そして廊下…クンとかすかに焦げ臭いような匂いに鼻を鳴らすと腕の中の天使がビクン!と身をすくめる。
「…?」
不思議に思って匂いのする方角、キッチンを覗きこむと、微妙に煤けている気がした。
ちらりと覗く燃えるゴミには消し炭になった食パン。
そして…レンジ周りに残る焦げ臭い匂いと黒ズミはこれではないだろうと思って覗く燃えないゴミには恐ろしい事になっている小型の鍋。
と、アントーニョが口を開きかけた瞬間
「すみませんっ!!外でられるようになったら弁償しますんでっ!!」
と、ガバっと頭を下げる…のを通り越して身体を折り曲げる天使。
「…やっぱり…お世話になってる後輩の俺がやらなきゃって思って食事作ろうとしたんですけど…卵が爆発して鍋1つダメにしちゃって…すみませんっ!」
「は?爆発っ?!!」
いや、なんとなくそんな感じの現場ではあるわけだが、電子レンジならよく聞くが、鍋で卵を爆発させられるなんて初めて知った。
すみません、すみません、と何度も頭を下げる天使。
半分泣いてしまってるその図はもう可愛すぎて胸がきゅんきゅんする。
「怪我…せえへんかった?」
片手で頭を下げ続ける天使の身体を起こし、片手で握りしめた白い手を取って、ちゅっとそれに口付けると、また真っ赤になって硬直するのが可愛すぎて禿げそうだ。

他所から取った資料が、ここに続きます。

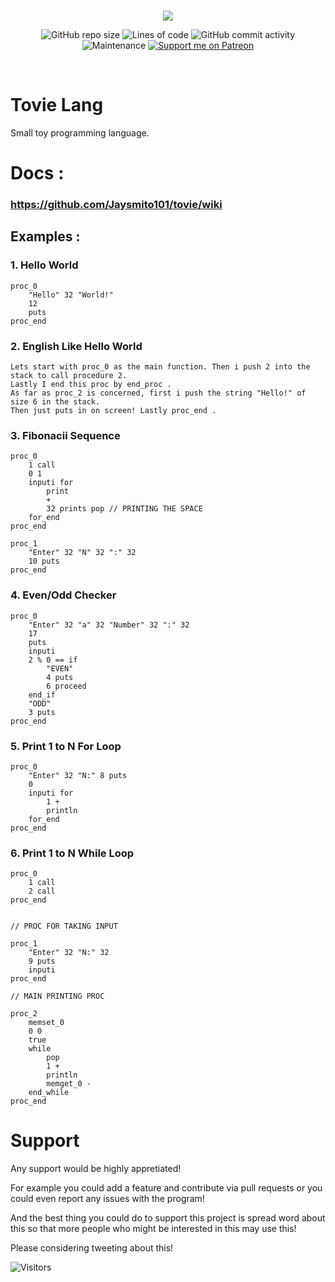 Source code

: <br/>
<p align="center">
    <img src="https://github.com/Jaysmito101/tovie/blob/master/recources/ReadmeHeader.png?raw=true" border="0"></
</p>

<br/>
<p align="center">
  <img alt="GitHub repo size" src="https://img.shields.io/github/repo-size/Jaysmito101/tovie?style=for-the-badge">
  <img alt="Lines of code" src="https://img.shields.io/tokei/lines/github/Jaysmito101/tovie?style=for-the-badge">
  <img alt="GitHub commit activity" src="https://img.shields.io/github/commit-activity/w/Jaysmito101/tovie?style=for-the-badge">
    <br>
    <img alt="Maintenance" src="https://img.shields.io/maintenance/yes/2021?style=for-the-badge">
    <a href="https://patreon.com/jaysmito101"><img src="https://img.shields.io/endpoint.svg?url=https%3A%2F%2Fshieldsio-patreon.vercel.app%2Fapi%3Fusername%3Djaysmito101%26type%3Dpledges&style=for-the-badge" alt="Support me on Patreon" /></a>
</p>
<br/>


# Tovie Lang

Small toy programming language.

# Docs : 
### https://github.com/Jaysmito101/tovie/wiki

## Examples :

### 1. Hello World

    proc_0
	    "Hello" 32 "World!"
	    12
	    puts
    proc_end

### 2. English Like Hello World

    Lets start with proc_0 as the main function. Then i push 2 into the stack to call procedure 2.
    Lastly I end this proc by end_proc .
    As far as proc_2 is concerned, first i push the string "Hello!" of size 6 in the stack. 
    Then just puts in on screen! Lastly proc_end .

### 3. Fibonacii Sequence

    proc_0
        1 call
        0 1
        inputi for
            print
            +
            32 prints pop // PRINTING THE SPACE
        for_end
    proc_end

    proc_1
        "Enter" 32 "N" 32 ":" 32
        10 puts
    proc_end

### 4. Even/Odd Checker

    proc_0
    	"Enter" 32 "a" 32 "Number" 32 ":" 32
    	17
    	puts
    	inputi
    	2 % 0 == if
    		"EVEN"
    		4 puts
    		6 proceed
    	end_if
    	"ODD"
    	3 puts
    proc_end

### 5. Print 1 to N For Loop

    proc_0
        "Enter" 32 "N:" 8 puts
        0
        inputi for
            1 +
            println
        for_end
    proc_end

### 6. Print 1 to N While Loop

    proc_0
    	1 call
    	2 call
    proc_end
    
    
    // PROC FOR TAKING INPUT
    
    proc_1
    	"Enter" 32 "N:" 32
    	9 puts
    	inputi
    proc_end
    
    // MAIN PRINTING PROC
    
    proc_2
    	memset_0
    	0 0
    	true
    	while
    		pop
    		1 +
    		println
    		memget_0 -
    	end_while
    proc_end


# Support

Any support would be highly appretiated!

For example you could add a feature and contribute via pull requests or you could even report any issues with the program!

And the best thing you could do to support this project is spread word about this so that more people who might be interested in this may use this!

Please considering tweeting about this! 


<img alt="Visitors" src="https://visitor-badge.glitch.me/badge?page_id=Jaysmito101.tovie&left_color=gray&right_color=green&style=for-the-badge">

「天使ちゃんが怪我せえへんかったんなら、鍋の1つや2つ全然構へんよ」
やから、泣かんといて?と、眉間にちゅっちゅっと口付けると、天使はシャクリを上げながらコクコク頷く。
恥ずかしがり屋で人見知りの一生懸命なドジっ子って…どんだけ親分の好みのスペック盛り込んどんねん、この天使ちゃん。
とアントーニョはアーサーを抱きしめながら思う。